Again, store the results of glmnet() in a list object, here named model. List the model’s estimated slope coefficients from the beta component of the list.
model <- glmnet(X, y, alpha=0, lambda=lambdaBest, standardize=TRUE)
coef(model)11 x 1 sparse Matrix of class "dgCMatrix"
s0
(Intercept) -0.399505099
cyl -0.350861273
disp -0.005087196
hp -0.009188777
drat 0.952590375
wt -0.815179900
qsec 0.148931830
vs 0.860501125
am 1.107400626
gear 0.479472234
carb -0.342755367
Some estimated coefficients are close to 0 but, unlike lasso regularization, none of the predictor variables have disappeared from the model.
6.2.2 Evaluate Fit
Get residuals from which to compute R-squared to evaluate model fit. Function predict().glmnet calculates the fitted values, \(\hat y\), from the model and the given values of X that remain in the model. Because the fitted model is of class glmnet, can refer to the predict function simply as predict() and R will figure out what version of the function to use.

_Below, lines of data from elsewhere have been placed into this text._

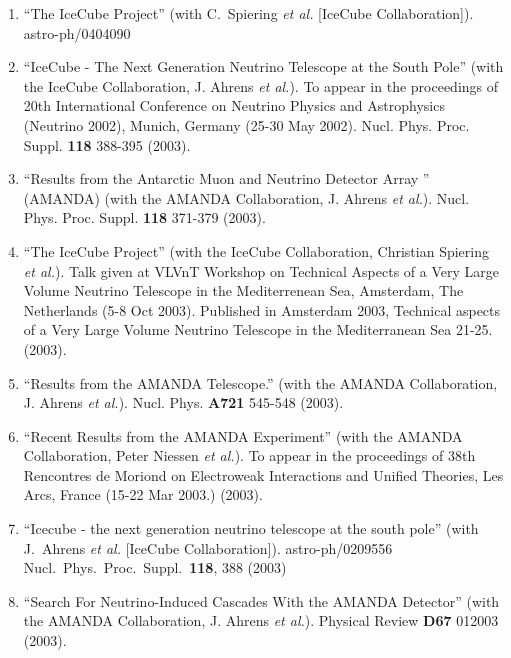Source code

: \begin{enumerate}
\item ``The IceCube Project'' (with C.~Spiering {\it et al.}
        [IceCube   Collaboration]).  \\{}astro-ph/0404090

\item ``IceCube - The Next Generation Neutrino Telescope at
        the South   Pole'' (with the IceCube Collaboration,
        J. Ahrens {\it et al.}).  To appear   in the
        proceedings of 20th International Conference on
        Neutrino   Physics and Astrophysics (Neutrino 2002),
        Munich, Germany (25-30 May   2002).  Nucl. Phys.
        Proc. Suppl. {\bf 118} 388-395 (2003).

\item ``Results from the Antarctic Muon and Neutrino
        Detector Array  '' (AMANDA) (with the AMANDA
        Collaboration, J. Ahrens {\it et al.}).   Nucl.
        Phys. Proc. Suppl. {\bf 118} 371-379 (2003). ~ \item
        ``The IceCube Project'' (with the IceCube
        Collaboration, Christian   Spiering {\it et al.}).
        Talk given at VLVnT Workshop on Technical Aspects
        of a Very Large Volume Neutrino Telescope in the
        Mediterrenean Sea,   Amsterdam, The Netherlands (5-8
        Oct 2003). Published in Amsterdam   2003, Technical
        aspects of a Very Large Volume Neutrino Telescope in
        the Mediterranean Sea 21-25. (2003).

\item ``Results from the AMANDA Telescope.'' (with the
        AMANDA   Collaboration, J. Ahrens {\it et al.}).
        Nucl. Phys. {\bf A721} 545-548   (2003).

\item ``Recent Results from the AMANDA Experiment'' (with
        the AMANDA   Collaboration, Peter Niessen {\it et
        al.}).  To appear in the proceedings   of 38th
        Rencontres de Moriond on Electroweak Interactions
        and   Unified Theories, Les Arcs, France (15-22 Mar
        2003.) (2003).

\item ``Icecube - the next generation neutrino telescope at
        the south pole'' (with J.~Ahrens {\it et al.}
        [IceCube Collaboration]). astro-ph/0209556
        \\{}Nucl.\ Phys.\ Proc.\ Suppl.\  {\bf 118}, 388
        (2003) %

\item ``Search For Neutrino-Induced Cascades With the AMANDA
        Detector''   (with the AMANDA Collaboration, J.
        Ahrens {\it et al.}).  Physical Review {\bf   D67}
        012003 (2003).


\end{enumerate}
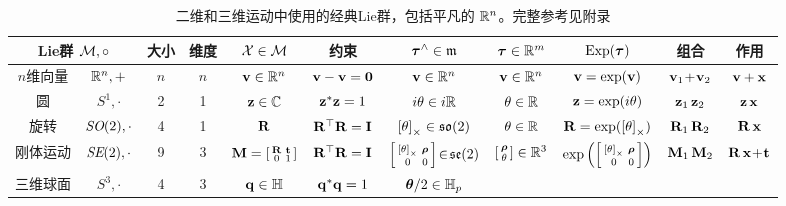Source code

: 
\begin{table*}[tb]
\caption{二维和三维运动中使用的经典Lie群，包括平凡的 ${\mathbb R}^n$。完整参考见附录 
}
\label{tab:manifolds}
\begin{center}
\begin{tabular}{|c|c|c|c|c|c|c|c|c|c|c|}
\multicolumn{2}{|c|}{Lie群 $\mathcal{M},\circ$} & \!大小\! & \!维度\! 
  & $\mathcal{X}\in\mathcal{M}$ 
  & 约束
  & ${\bm \tau}^\wedge\in\frak{m}$    
  & ${\bm \tau}\in{\mathbb R}^m$ 
  & $\operatorname*{Exp}({\bm \tau})$  
  & 组合
  & 作用
  \\
\toprule
$n$维向量  & ${\mathbb R}^n,+$ & $n$  & $n$ 
  & ${\bf v}\in{\mathbb R}^n$ 
  & ${\bf v}-{\bf v}=\bf0$
  & ${\bf v}\in{\mathbb R}^n$     
  & ${\bf v}\in{\mathbb R}^n$  
  & ${\bf v}=\exp({\bf v})$ 
  & ${\bf v}_1\!+\!{\bf v}_2$
  & ${\bf v} + {\bf x}$
  \\
\midrule
圆        & $S^1,\cdot$   & 2    & 1 
  & ${\bf z}\in{\mathbb C}$ 
  & ${\bf z}^*{\bf z}=1$
  & $i\theta\in i{\mathbb R}$  
  & $\theta\in{\mathbb R}$  
  & ${\bf z}=\exp(i\theta)$ 
  & ${\bf z}_1\,{\bf z}_2$
  & ${\bf z}\,{\bf x}$
  \\
旋转   & $\textit{SO}(2),\cdot$ & 4    & 1 
  & ${\bf R}$ 
  & ${\bf R}^{\top}{\bf R}={\bf I}$
  & $\left[\theta\right]_\times\in{\mathfrak {so}}(2)$     
  & $\theta\in{\mathbb R}$    
  & ${\bf R}=\exp(\left[\theta\right]_\times)$ 
  & ${\bf R}_1\,{\bf R}_2$
  & ${\bf R}\,{\bf x}$
  \\
刚体运动  
  & $\textit{SE}(2),\cdot$ & 9    & 3   
  & ${\bf M}=\begin{bsmallmatrix}{\bf R} & {\bf t} \\ 0 & 1\end{bsmallmatrix}$ 
  & ${\bf R}^{\top}{\bf R}={\bf I}$
  & $\begin{bsmallmatrix}\left[\theta\right]_\times & {\bm \rho} \\ 0 & 0 \end{bsmallmatrix} \!\in\!{\mathfrak {se}}(2)$     
  & $\begin{bsmallmatrix}{\bm \rho}\\ \theta\end{bsmallmatrix}\in{\mathbb R}^3$  
  & $\exp\left(\begin{bsmallmatrix}\left[\theta\right]_\times & {\bm \rho} \\ 0 & 0\end{bsmallmatrix}\right)$ 
  & ${\bf M}_1\,{\bf M}_2$
  & ${\bf R}\,{\bf x}\!+\!{\bf t}$
  \\
\midrule
三维球面      & $S^3,\cdot$ & 4    & 3   
  & ${\bf q}\in{\mathbb H}$ 
  & ${\bf q}^*{\bf q}=1$
  & ${{\bm \theta}}/2\in{\mathbb H}_p$  

\end{tabular}
\end{center}
\end{table*}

\(R^2\) equals the correlation of the actual data values, \(y\), with the fitted data values, \(\hat y\). Compute the correlation with the R function cor().
y_hat <- predict(model, X)
rsq <- cor(y, y_hat)^2
rsq s0
mpg 0.8424074
\(R^2=\) 0.842 for the lasso regression model with \(\lambda=\) 11.089.
When comparing to standard OLS regression, on the training data the Ridge regression \(R^2=\) 0.842 is a little lower than the OLS \(R^2=0.869\), as it must be given that the OLS model minimizes SSE, the sum of squared errors.